When the Tigers skipped Sanchez's rotation spot last week, pitching coach Jeff Jones watched video of Sanchez's starts with the Miami Marlins, trying to find a quirk that might help explain 12 runs on 19 hits in 8 1/3 innings over his previous two outings, or three home runs in his Tigers debut in Toronto on July 28. He ended up talking as much about mind-set as mechanics.
"Don't press," Jones said he told Sanchez last weekend. "Don't try to do more than what you can. I told him, 'You're going to be huge for us down the stretch. You've been successful before and you're going to be successful again.'"
Sanchez seemed to take that to heart.
"I think everything happens for a reason," Sanchez said. "I got a week and a half and I used it to throw an extra bullpen and keep working hard. I don't put my face down -- all the time I put my face up and keep working. I've got more starts and I'm going to keep doing what I did today. ...
"Everything that we do during the week and a half and everything we talked about, that worked.

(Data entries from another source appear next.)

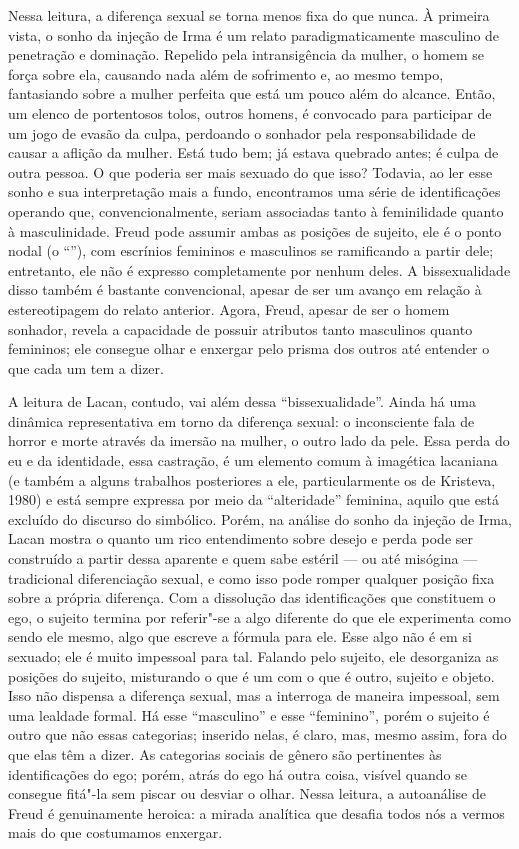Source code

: Nessa leitura, a diferença sexual se torna menos fixa do que nunca. À
primeira vista, o sonho da injeção de Irma é um relato
paradigmaticamente masculino de penetração e dominação. Repelido pela
intransigência da mulher, o homem se força sobre ela, causando nada além
de sofrimento e, ao mesmo tempo, fantasiando sobre a mulher perfeita que
está um pouco além do alcance. Então, um elenco de portentosos tolos,
outros homens, é convocado para participar de um jogo de evasão da
culpa, perdoando o sonhador pela responsabilidade de causar a aflição da
mulher. Está tudo bem; já estava quebrado antes; é culpa de outra
pessoa. O que poderia ser mais sexuado do que isso? Todavia, ao ler esse
sonho e sua interpretação mais a fundo, encontramos uma série de
identificações operando que, convencionalmente, seriam associadas tanto
à feminilidade quanto à masculinidade. Freud pode assumir ambas as
posições de sujeito, ele é o ponto nodal (o ``''), com escrínios
femininos e masculinos se ramificando a partir dele; entretanto, ele não
é expresso completamente por nenhum deles. A bissexualidade disso também
é bastante convencional, apesar de ser um avanço em relação à
estereotipagem do relato anterior. Agora, Freud, apesar de ser o homem
sonhador, revela a capacidade de possuir atributos tanto masculinos
quanto femininos; ele consegue olhar e enxergar pelo prisma dos outros
até entender o que cada um tem a dizer.

A leitura de Lacan, contudo, vai além dessa ``bissexualidade''. Ainda há
uma dinâmica representativa em torno da diferença sexual: o inconsciente
fala de horror e morte através da imersão na mulher, o outro lado da
pele. Essa perda do eu e da identidade, essa castração, é um elemento
comum à imagética lacaniana (e também a alguns trabalhos posteriores a
ele, particularmente os de Kristeva, 1980) e está sempre expressa por
meio da ``alteridade'' feminina, aquilo que está excluído do discurso do
simbólico. Porém, na análise do sonho da injeção de Irma, Lacan mostra o
quanto um rico entendimento sobre desejo e perda pode ser construído a
partir dessa aparente e quem sabe estéril --- ou até misógina ---
tradicional diferenciação sexual, e como isso pode romper qualquer
posição fixa sobre a própria diferença. Com a dissolução das
identificações que constituem o ego, o sujeito termina por referir"-se a
algo diferente do que ele experimenta como sendo ele mesmo, algo que
escreve a fórmula para ele. Esse algo não é em si sexuado; ele é muito
impessoal para tal. Falando pelo sujeito, ele desorganiza as posições do
sujeito, misturando o que é um com o que é outro, sujeito e objeto. Isso
não dispensa a diferença sexual, mas a interroga de maneira impessoal,
sem uma lealdade formal. Há esse ``masculino'' e esse ``feminino'',
porém o sujeito é outro que não essas categorias; inserido nelas, é
claro, mas, mesmo assim, fora do que elas têm a dizer. As categorias
sociais de gênero são pertinentes às identificações do ego; porém, atrás
do ego há outra coisa, visível quando se consegue fitá"-la sem piscar ou
desviar o olhar. Nessa leitura, a autoanálise de Freud é genuinamente
heroica: a mirada analítica que desafia todos nós a vermos mais do que
costumamos enxergar.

Today I felt more relaxed, I felt more comfortable, and that's why I got the result today."
It couldn't have come at a much better time for the Tigers, who kept pace with the White Sox in the American League Central after another Chicago win against the Yankees. They'll go for a series sweep with Justin Verlander on the mound Thursday afternoon.

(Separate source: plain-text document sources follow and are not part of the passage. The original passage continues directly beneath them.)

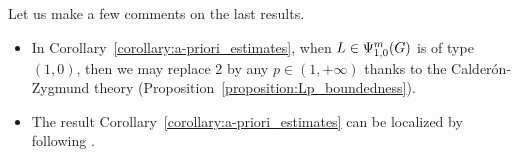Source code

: \begin{remark}
    Let us make a few comments on the last results.

    \begin{itemize}
        \item In Corollary~\ref{corollary:a-priori_estimates},
            when $L \in \Psi^{m}_{1, 0}(G)$ is of type $(1, 0)$,
            then we may replace $2$ by any $p \in (1, +\infty)$
            thanks to the Calder\'on-Zygmund theory (Proposition~\ref{proposition:Lp_boundedness}).
        \item
            The result Corollary~\ref{corollary:a-priori_estimates} can be localized
            by following \cite[Subsection 5.8.3]{FischerRuzhansky16}.
    \end{itemize}
\end{remark}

They again didn't produce a lot off another Blue Jays lefty, this time journeyman Aaron Laffey. Again, Detroit's pitching made sure they didn't need much.

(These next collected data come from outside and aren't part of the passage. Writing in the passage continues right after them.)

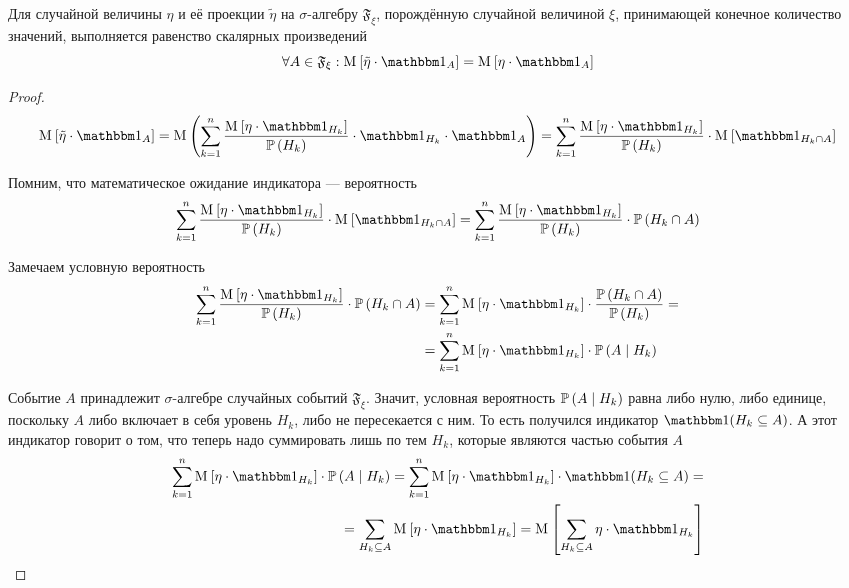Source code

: \begin{lemma}
  \label{lemma:scalarMul:finiteSA}
  Для случайной величины $\eta$ и её проекции $\tilde{\eta}$
  на $\sigma$-алгебру $\mathfrak{F}_\xi$,
  порождённую случайной величиной $\xi$,
  принимающей конечное количество значений,
  выполняется равенство скалярных произведений
  \begin{equation}\label{scalarMulEquality}
      \forall A \in \mathfrak{F}_\xi:
      \Mean{ \tilde{\eta} \cdot \indicatorof{A} }
      = \Mean{ \eta \cdot \indicatorof{A} }
  \end{equation}
\end{lemma}
\begin{proof}
  \begin{equation*}
    \Mean{ \tilde{\eta} \cdot \indicatorof{A} }
    = \mean{\left( \sum_{k=1}^n
      \frac{\Mean{ \eta \cdot \indicatorof{H_k} }}
      {\probability{H_k}}
      \cdot \indicatorof{H_k} \cdot \indicatorof{A} \right)}
    = \sum_{k=1}^n
      \frac{\Mean{ \eta \cdot \indicatorof{H_k} }}
      {\probability{H_k}}
      \cdot \Mean{ \indicatorof{H_k \cap A} }
  \end{equation*}

Помним, что математическое ожидание индикатора --- вероятность
$$\sum_{k=1}^n
  \frac{\Mean{ \eta \cdot \indicatorof{H_k} }}{\probability{H_k}}
      \cdot \Mean{ \indicatorof{H_k \cap A} }
  = \sum_{k=1}^n \frac{\Mean{ \eta \cdot \indicatorof{H_k} }}
      {\probability{H_k}}
      \cdot \probability{H_k \cap A}$$

Замечаем условную вероятность
\begin{align*}
  \sum_{k=1}^n \frac{\Mean{ \eta \cdot \indicatorof{H_k} }}
      {\probability{H_k}} \cdot \probability{H_k \cap A}
  &= \sum_{k=1}^n \Mean{ \eta \cdot \indicatorof{H_k} }
      \cdot \frac{\probability{H_k \cap A}}{\probability{H_k}} = \\
  &= \sum_{k=1}^n \Mean{ \eta \cdot \indicatorof{H_k} }
      \cdot \probability{A \mcond H_k}
\end{align*}

Событие $A$ принадлежит $\sigma$-алгебре случайных событий $\mathfrak{F}_\xi$.
Значит, условная вероятность $\mathbb{P}\left( A\;\middle|\; H_k \right)$ равна
либо нулю, либо единице, поскольку $A$ либо включает в себя уровень $H_k$, либо
не пересекается с ним.
То есть получился индикатор $\indicator{H_k \subseteq A}$.
А этот индикатор говорит о том, что теперь надо суммировать лишь по тем $H_k$,
которые являются частью события $A$
\begin{align*}
\sum_{k=1}^n \Mean{ \eta \cdot \indicatorof{H_k} }
  \cdot \probability{A \mcond H_k}
  = \sum_{k=1}^n \Mean{ \eta \cdot \indicatorof{H_k} }
      \cdot \indicator{H_k \subseteq A} = \\
  = \sum_{H_k \subseteq A} \Mean{ \eta \cdot \indicatorof{H_k} }
  = \Mean{ \sum_{H_k \subseteq A} \eta \cdot \indicatorof{H_k} }
\end{align*}


\end{proof}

"His stuff was really electric, probably as crisp as it's been since we got him," catcher Alex Avila said of Sanchez. "He looked great using all his pitches, had real good life on his fastball and good action on everything else."
Four weeks after that three-homer Jays barrage, Sanchez (2-3) allowed a lone extra-base hit in the rematch, a second-inning double with nobody on base. David Cooper's single was the only other hit through five innings until speedy Rajai Davis turned a leadoff walk into a run in the sixth with a stolen base, errant pickoff and an Edwin Encarnacion sinking liner to left.
Sanchez struck out six batters -- all but one of them after the fourth inning, and all swinging.
"Once we got through their lineup and seen them the second, third time around, we were able to mix it up like that," Avila said. "The thing is, he had good command of his offspeed stuff, and when he's able to do that the second or third time through rather than the first time with guys on base, it makes it more effective."
It was the kind of game the injury-plagued Jays, who lost Cooper midway through with a jammed neck, had to try to run their way through rather than homer. For that matter, so did the Tigers.
It took Omar Infante's fourth triple in as many weeks back with the Tigers to ignite the offense against Laffey, who held Detroit hitless the first time through the order. Infante was already at full speed when Davis booted the ball in left-center.
"He got that triple because he busted his tail all the way," Tigers manager Jim Leyland said. "You get triples out of the box, you don't get them between second and third. That was a big play for us."
That put Infante in position to trot home once Laffey bounced a breaking pitch in front of the plate.
Two aggressive calls from third-base coach Gene Lamont helped the other two runs. He sent Delmon Young against cannon-armed Moises Sierra in right field on Jeff Baker's fifth-inning liner and was rewarded when Sierra fired low and down the line.
Lamont's call on Austin Jackson in the sixth was a little easier after Prince Fielder's blooper fell in short left field.
The Jays matched it quite well the next inning with a hit-and-run play to set up Adeiny Hechevarria's sacrifice fly, but they couldn't run in the tying tally, not even off closer Jose Valverde.
Avila has had walk-off hits, but never a walk-off throw. Even with 45-year-old Omar Vizquel on base after his two-out pinch-hit single in the ninth, though, he was ready.
"He's gotten us so many times," Avila said.
Vizquel once beat the Tigers by stealing home for a go-ahead run in 2003. He was 36 and playing for Cleveland back then. Age might well have slowed him down, but he had to try.
Opponents were 11-for-11 stealing off Valverde this year, and 17-for-17 since Avila threw out Eric Hosmer trying to steal third on July 10, 2011.
"Valverde's a guy that has relatively slow release times," Jays manager John Farrell said. "We feel like even with our medium-speed runners, we're going to force [Avila] to make a perfect throw."
He got it.
"He got a huge jump," Avila said. "When Jose's on the mound and a guy takes off, I just try to get rid of it as quickly as possible and try to put a perfect throw, because I know a perfect throw's the only way I'm going to get a guy with him. I just released it quick enough and got it down there."